Realmente, Helmut Kohl, los democristianos, los liberales y
muchos socialdemócratas parecen haber llegado a la conclusión de que la lucha
contra el crimen pasa por saber con quién se acuesta cada periodista y con qué
frecuencia. Porque resulta rocambolesco pensar que, digamos un Mesrine (¿se
acuerdan de aquel gran delincuente, ladrón, atracador y asesino abatido por la
policía hace dos décadas?), se podría dedicar a llamarme a mí o a cualquier
colega alemán para consultarle detalles de la próxima desmembración de un
miembro de una mafia chechena rival en el negocio de los coches robados. O que
le pregunten al editor y director de Der Spiegel, Rudolf Augstein, si puede
ponerle una bomba lapa al jefe de los nuevos reyes de la distribución de la
cocaína en Berlín.
Es un sin sentido y una vergüenza. Sólo se explica con los
miedos que sufren los alemanes desde que el teutón cuerno de la abundancia que
Kohl prometiera durante la unificación se tornara en factura de vértigo,
sinsabor continuo y escasez cierta. Pero este dislate va más allá de los abusos
que se dan en muchos países en la lucha contra nuevos tipos de delincuencia.

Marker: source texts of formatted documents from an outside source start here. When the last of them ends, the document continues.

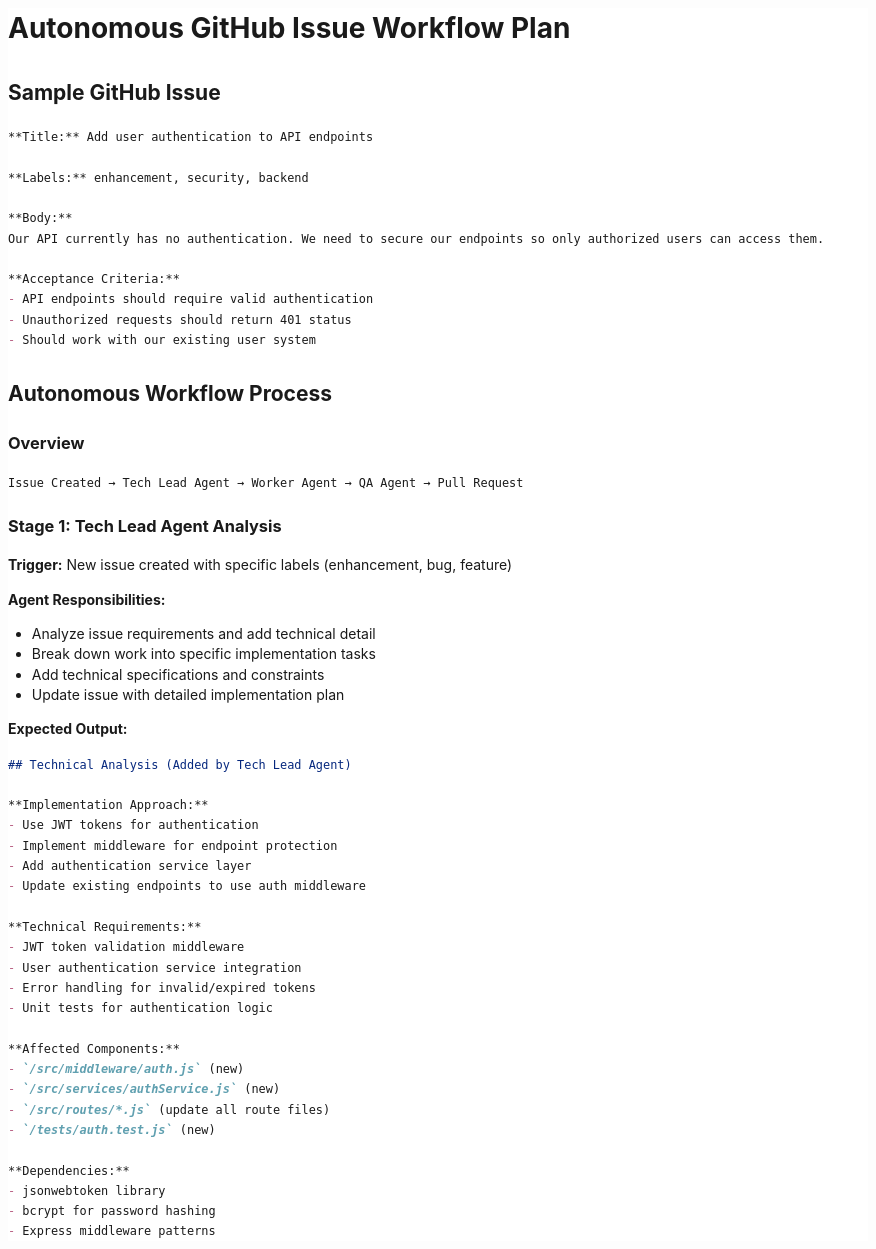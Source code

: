 # Autonomous GitHub Issue Workflow Plan

## Sample GitHub Issue

```markdown
**Title:** Add user authentication to API endpoints

**Labels:** enhancement, security, backend

**Body:**
Our API currently has no authentication. We need to secure our endpoints so only authorized users can access them.

**Acceptance Criteria:**
- API endpoints should require valid authentication
- Unauthorized requests should return 401 status
- Should work with our existing user system
```

## Autonomous Workflow Process

### Overview

```
Issue Created → Tech Lead Agent → Worker Agent → QA Agent → Pull Request
```

### Stage 1: Tech Lead Agent Analysis

**Trigger:** New issue created with specific labels (enhancement, bug, feature)

**Agent Responsibilities:**
- Analyze issue requirements and add technical detail
- Break down work into specific implementation tasks
- Add technical specifications and constraints
- Update issue with detailed implementation plan

**Expected Output:**
```markdown
## Technical Analysis (Added by Tech Lead Agent)

**Implementation Approach:**
- Use JWT tokens for authentication
- Implement middleware for endpoint protection
- Add authentication service layer
- Update existing endpoints to use auth middleware

**Technical Requirements:**
- JWT token validation middleware
- User authentication service integration
- Error handling for invalid/expired tokens
- Unit tests for authentication logic

**Affected Components:**
- `/src/middleware/auth.js` (new)
- `/src/services/authService.js` (new)
- `/src/routes/*.js` (update all route files)
- `/tests/auth.test.js` (new)

**Dependencies:**
- jsonwebtoken library
- bcrypt for password hashing
- Express middleware patterns
```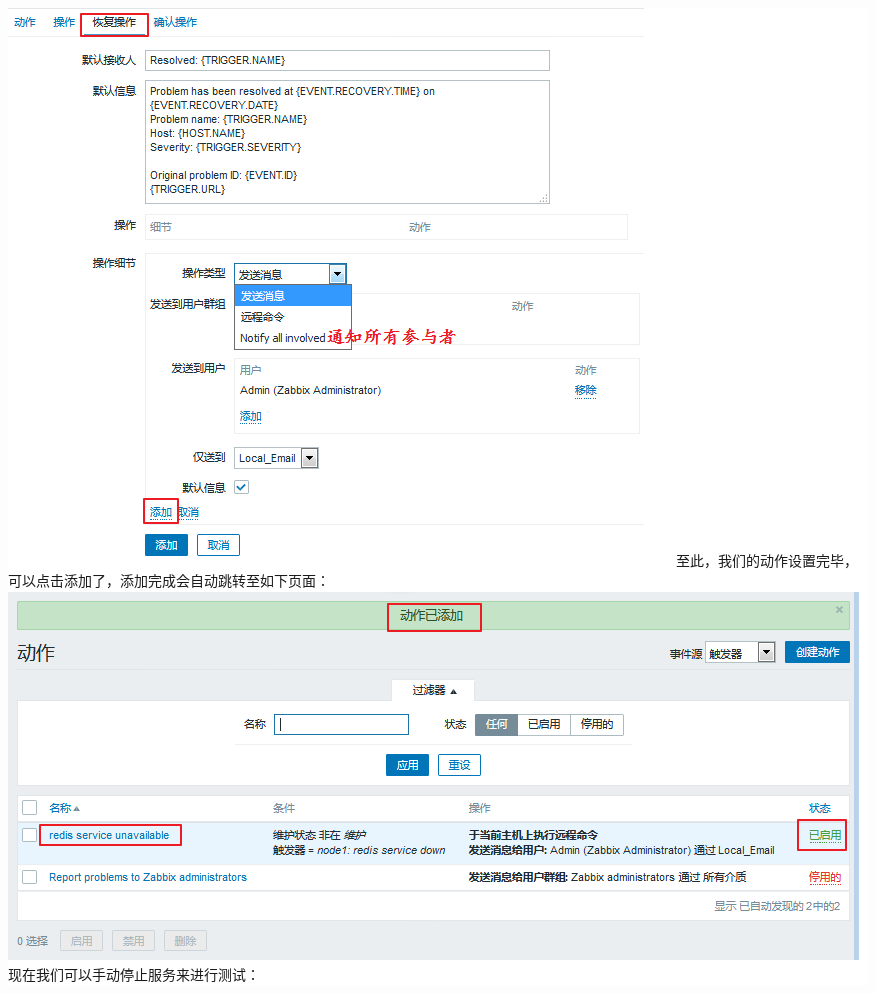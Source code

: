 ![img](./assets/1204916-20171202113312104-1066002380.png)
　　至此，我们的动作设置完毕，可以点击添加了，添加完成会自动跳转至如下页面：
![img](./assets/1204916-20171202113334386-1664646229.png)
　　现在我们可以手动停止服务来进行测试：
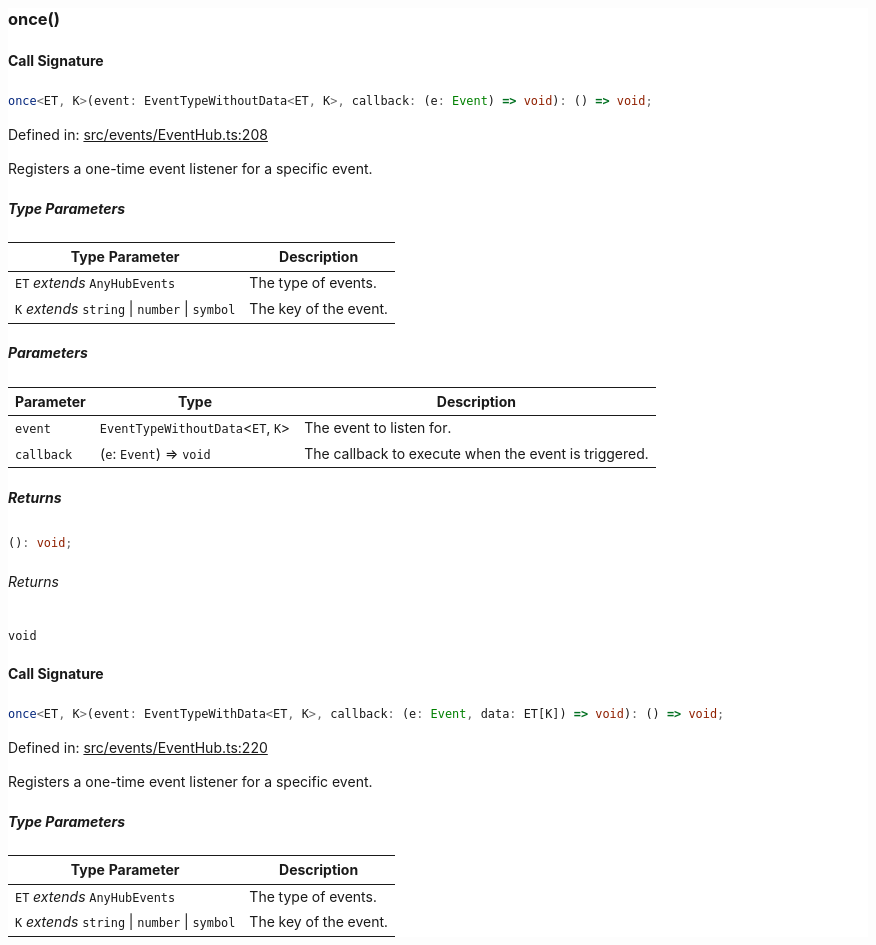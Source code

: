 ### once()

#### Call Signature

```ts
once<ET, K>(event: EventTypeWithoutData<ET, K>, callback: (e: Event) => void): () => void;
```

Defined in: [src/events/EventHub.ts:208](https://github.com/vrtmrz/octagonal-wheels/blob/main/src/events/EventHub.ts#L208)

Registers a one-time event listener for a specific event.

##### Type Parameters

| Type Parameter | Description |
| ------ | ------ |
| `ET` *extends* `AnyHubEvents` | The type of events. |
| `K` *extends* `string` \| `number` \| `symbol` | The key of the event. |

##### Parameters

| Parameter | Type | Description |
| ------ | ------ | ------ |
| `event` | `EventTypeWithoutData`\<`ET`, `K`\> | The event to listen for. |
| `callback` | (`e`: `Event`) => `void` | The callback to execute when the event is triggered. |

##### Returns

```ts
(): void;
```

###### Returns

`void`

#### Call Signature

```ts
once<ET, K>(event: EventTypeWithData<ET, K>, callback: (e: Event, data: ET[K]) => void): () => void;
```

Defined in: [src/events/EventHub.ts:220](https://github.com/vrtmrz/octagonal-wheels/blob/main/src/events/EventHub.ts#L220)

Registers a one-time event listener for a specific event.

##### Type Parameters

| Type Parameter | Description |
| ------ | ------ |
| `ET` *extends* `AnyHubEvents` | The type of events. |
| `K` *extends* `string` \| `number` \| `symbol` | The key of the event. |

Alemania simplemente no se puede permitir una ley que
permita espiar a sus ciudadanos por meras sospechas. Alemania no es Suiza ni
Andorra. Por mucho que algunos alemanes quieran hoy hacer tabula rasa. No puede
ser y además es imposible. Ya Franz Josef Strauss, aquel fornido bávaro, bruto
y genial, quedó liquidado definitivamente como político federal cuando intentó
liquidar a Der Spiegel cuando era ministro de Defensa. En Alemania, toda la
información, menos la propaganda nazi, es y debe seguir siendo sagrada. En el
sentido más estricto del término.
El abuso de un ministro británico o francés en contra de un
medio de prensa de su país es un abuso. Intolerable y punible. Pero cualquier
intento de políticos alemanes, además conchabados, de fabricarse instrumentos
legales para intimidar, coaccionar o vigilar a la prensa y a sus fuentes es
simplemente un escándalo. Helmut Kohl y su partido tienen dificultades y están
nerviosos. A los socialdemócratas les pasa otro tanto por otras razones. Que se
pongan de acuerdo en liquidar en Alemania la legislación laboral y fiscal más
triste, desfasada y absurda de Europa. Pero que sólo estén de acuerdo en una
ley para fisgar al ciudadano es más que deprimente. Es un escándalo.